((
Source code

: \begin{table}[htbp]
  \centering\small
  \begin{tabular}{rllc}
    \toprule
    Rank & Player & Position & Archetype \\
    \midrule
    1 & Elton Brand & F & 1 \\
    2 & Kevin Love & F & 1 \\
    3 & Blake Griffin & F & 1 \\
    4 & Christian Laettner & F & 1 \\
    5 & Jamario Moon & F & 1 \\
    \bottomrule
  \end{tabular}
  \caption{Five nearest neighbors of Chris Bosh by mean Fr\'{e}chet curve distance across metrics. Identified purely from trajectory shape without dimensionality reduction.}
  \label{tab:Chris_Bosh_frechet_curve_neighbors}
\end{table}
))
Aim of the exercise — Without changing a word, restate the whole listing.

Result of this exercise —
Source code

: \begin{table}[htbp]
  \centering\small
  \begin{tabular}{rllc}
    \toprule
    Rank & Player & Position & Archetype \\
    \midrule
    1 & Elton Brand & F & 1 \\
    2 & Kevin Love & F & 1 \\
    3 & Blake Griffin & F & 1 \\
    4 & Christian Laettner & F & 1 \\
    5 & Jamario Moon & F & 1 \\
    \bottomrule
  \end{tabular}
  \caption{Five nearest neighbors of Chris Bosh by mean Fr\'{e}chet curve distance across metrics. Identified purely from trajectory shape without dimensionality reduction.}
  \label{tab:Chris_Bosh_frechet_curve_neighbors}
\end{table}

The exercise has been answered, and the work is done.